Evaluation and calibration with uncertain ground truth

This repository contains code for our papers on calibrating [1] and evaluating [2] AI models with uncertain and ambiguous ground truth.

Currently, the code allows to reproduce our results on the toy dataset presented in [1]. Results on the dermatology case study of [2] will follow soon.

[1] Stutz, D., Roy, A.G., Matejovicova, T., Strachan, P., Cemgil, A.T.,
    & Doucet, A. (2023).
    [Conformal prediction under ambiguous ground truth](https://openreview.net/forum?id=CAd6V2qXxc).
    TMLR.
[2] Stutz, D., Cemgil, A.T., Roy, A.G., Matejovicova, T., Barsbey, M., Strachan,
   P., Schaekermann, M., Freyberg, J.V., Rikhye, R.V., Freeman, B., Matos, J.P.,
   Telang, U., Webster, D.R., Liu, Y., Corrado, G.S., Matias, Y., Kohli, P.,
   Liu, Y., Doucet, A., & Karthikesalingam, A. (2023).
   [Evaluating AI systems under uncertain ground truth: a case study in dermatology](https://arxiv.org/abs/2307.02191).
   ArXiv, abs/2307.02191.

Overview

For safety, AI systems often undergo thorough evaluation and targeted calibration against a ground truth that is assumed certain. However, in many cases, this is actually not the case and the ground truth may be uncertain. Unfortunately, this is largely ignored in practice even though it can have severe consequences such as overestimating of future performance and mis-calibration. To address this problem, we present work for taking uncertain ground truth into account when evaluating and calibrating AI models.

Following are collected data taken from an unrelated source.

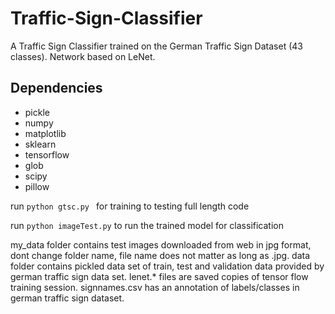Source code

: # Traffic-Sign-Classifier
A Traffic Sign Classifier trained on the German Traffic Sign Dataset (43 classes). Network based on LeNet.

## Dependencies

* pickle
* numpy
* matplotlib
* sklearn
* tensorflow
* glob
* scipy
* pillow

run 
`python gtsc.py `
for training to testing full length code

run 
`python imageTest.py`
to run the trained model for classification

my_data folder contains test images downloaded from web in jpg format, dont change folder name,
file name does not matter as long as .jpg.
data folder contains pickled data set of train, test and validation data provided by german traffic
sign data set.
lenet.* files are saved copies of tensor flow training session.
signnames.csv has an annotation of labels/classes in german traffic sign dataset.
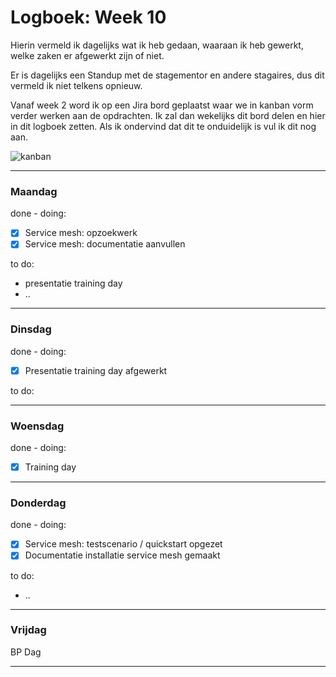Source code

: # Logboek: Week 10

Hierin vermeld ik dagelijks wat ik heb gedaan, waaraan ik heb gewerkt, welke zaken er afgewerkt zijn of niet.

Er is dagelijks een Standup met de stagementor en andere stagaires, dus dit vermeld ik niet telkens opnieuw.

Vanaf week 2 word ik op een Jira bord geplaatst waar we in kanban vorm verder werken aan de opdrachten. Ik zal dan wekelijks dit bord delen en hier in dit logboek zetten. Als ik ondervind dat dit te onduidelijk is vul ik dit nog aan.

![kanban](img/kanban-w10.jpg)

---

### **Maandag**

done - doing:

- [x] Service mesh: opzoekwerk
- [x] Service mesh: documentatie aanvullen

to do:

- presentatie training day
- ..

---

### **Dinsdag**

done - doing:

- [x] Presentatie training day afgewerkt

to do:

---

### **Woensdag**

done - doing:

- [x] Training day

---

### **Donderdag**

done - doing:

- [x] Service mesh: testscenario / quickstart opgezet
- [x] Documentatie installatie service mesh gemaakt

to do:

- ..

---

### **Vrijdag**

BP Dag

---
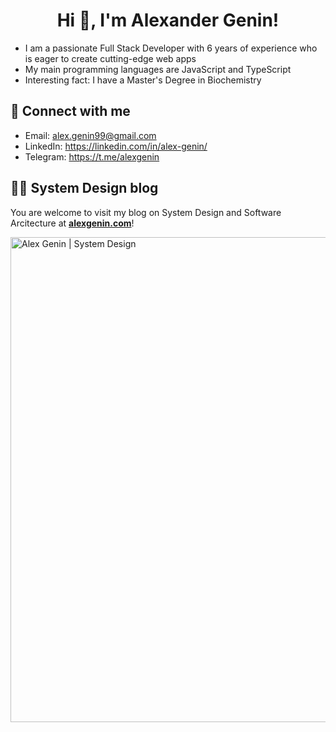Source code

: <h1 align="center">Hi 👋, I'm Alexander Genin!</h1>

- I am a passionate Full Stack Developer with 6 years of experience who is eager to create cutting-edge web apps
- My main programming languages are JavaScript and TypeScript
- Interesting fact: I have a Master's Degree in Biochemistry

<h2 align="left">📩 Connect with me</h2>

- Email: alex.genin99@gmail.com
- LinkedIn: <a href="https://linkedin.com/in/alex-genin/" target="blank">https://linkedin.com/in/alex-genin/</a>
- Telegram: <a href="https://t.me/alexgenin" target="blank">https://t.me/alexgenin</a>

<h2 align="left">👨‍💻 System Design blog</h2>

You are welcome to visit my blog on System Design and Software Arcitecture at <a href="https://alexgenin.com" target="blank">**alexgenin.com**</a>!

<a href="https://alexgenin.com" target="blank"><img width="776" alt="Alex Genin | System Design" src="https://github.com/AlexanderGenin/AlexanderGenin/assets/55929549/9df85d72-c51c-4d0d-9289-f19aa333d888"></a>

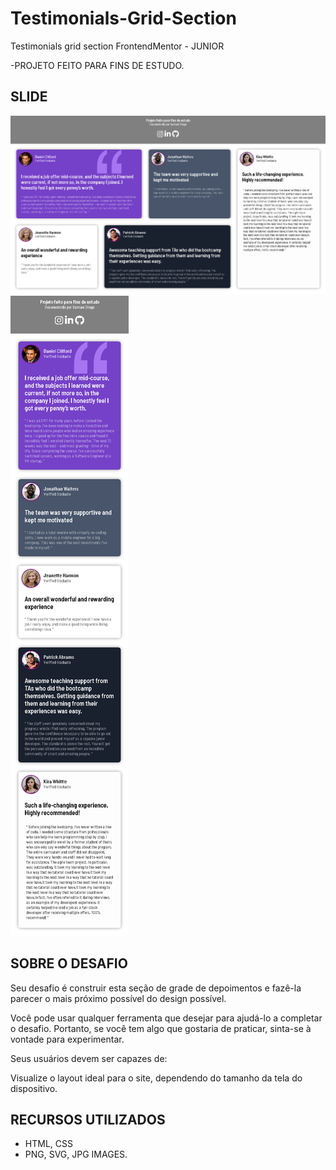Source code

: # Testimonials-Grid-Section
Testimonials grid section FrontendMentor - JUNIOR

-PROJETO FEITO PARA FINS DE ESTUDO.

## SLIDE

<img src="./images/slide.png">
<img src="./images/slide2.png">

## SOBRE O DESAFIO 

Seu desafio é construir esta seção de grade de depoimentos e fazê-la parecer o mais próximo possível do design possível.

Você pode usar qualquer ferramenta que desejar para ajudá-lo a completar o desafio. Portanto, se você tem algo que gostaria de praticar, sinta-se à vontade para experimentar.

Seus usuários devem ser capazes de:

Visualize o layout ideal para o site, dependendo do tamanho da tela do dispositivo.

## RECURSOS UTILIZADOS

- HTML, CSS
- PNG, SVG, JPG IMAGES.
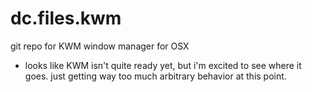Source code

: dc.files.kwm
============

git repo for KWM window manager for OSX

- looks like KWM isn't quite ready yet, but i'm excited to see where it
  goes. just getting way too much arbitrary behavior at this point.
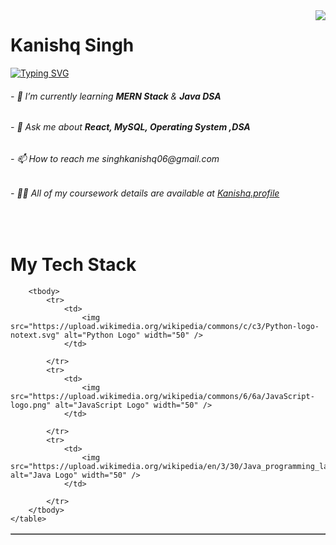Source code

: <img align="right" src="https://visitor-badge.laobi.icu/badge?page_id=KanishqSingh.KanishqSingh" />

<h1>Kanishq Singh</h1>

<a href="https://git.io/typing-svg"><img src="https://readme-typing-svg.demolab.com?font=Fira+Code&pause=500&multiline=true&width=435&lines=Hello+Fellas!+Welcome+to+My+Profile" alt="Typing SVG" /></a>


<h6>- 🌱 I’m currently learning <b>MERN Stack</b> & <b>Java DSA</b></h6>
<h6>- 💬 Ask me about <b>React, MySQL, Operating System ,DSA</b></h6>
<h6>- 📫 How to reach me singhkanishq06@gmail.com</h6>
<h6>- 👨‍💻 All of my coursework details are available at <a href="https://kanishq-portfolio.vercel.app"
>Kanishq.profile</a></h6>

<br/>
<h1>My Tech Stack</h1>
 <table border="1">

        <tbody>
            <tr>
                <td>
                    <img src="https://upload.wikimedia.org/wikipedia/commons/c/c3/Python-logo-notext.svg" alt="Python Logo" width="50" />
                </td>
  
            </tr>
            <tr>
                <td>
                    <img src="https://upload.wikimedia.org/wikipedia/commons/6/6a/JavaScript-logo.png" alt="JavaScript Logo" width="50" />
                </td>
            
            </tr>
            <tr>
                <td>
                    <img src="https://upload.wikimedia.org/wikipedia/en/3/30/Java_programming_language_logo.svg" alt="Java Logo" width="50" />
                </td>
          
            </tr>
        </tbody>
    </table>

For evaluation, we assume that ground truth uncertainty decomposes into two main components: annotation uncertainty which stems from the lack of reliable annotations, and inherent uncertainty due to limited observational information. This uncertainty is ignored when estimating the ground truth by deterministically aggregating annotations, e.g., by majority voting or averaging. In contrast, we propose a framework where aggregation is done using a statistical model. Specifically, we frame aggregation of annotations as posterior inference of so-called plausibilities, representing distributions over classes in a classification setting, subject to a hyper-parameter encoding annotator reliability. Based on this model, we propose a metric for measuring annotation uncertainty and provide uncertainty-adjusted metrics for performance evaluation.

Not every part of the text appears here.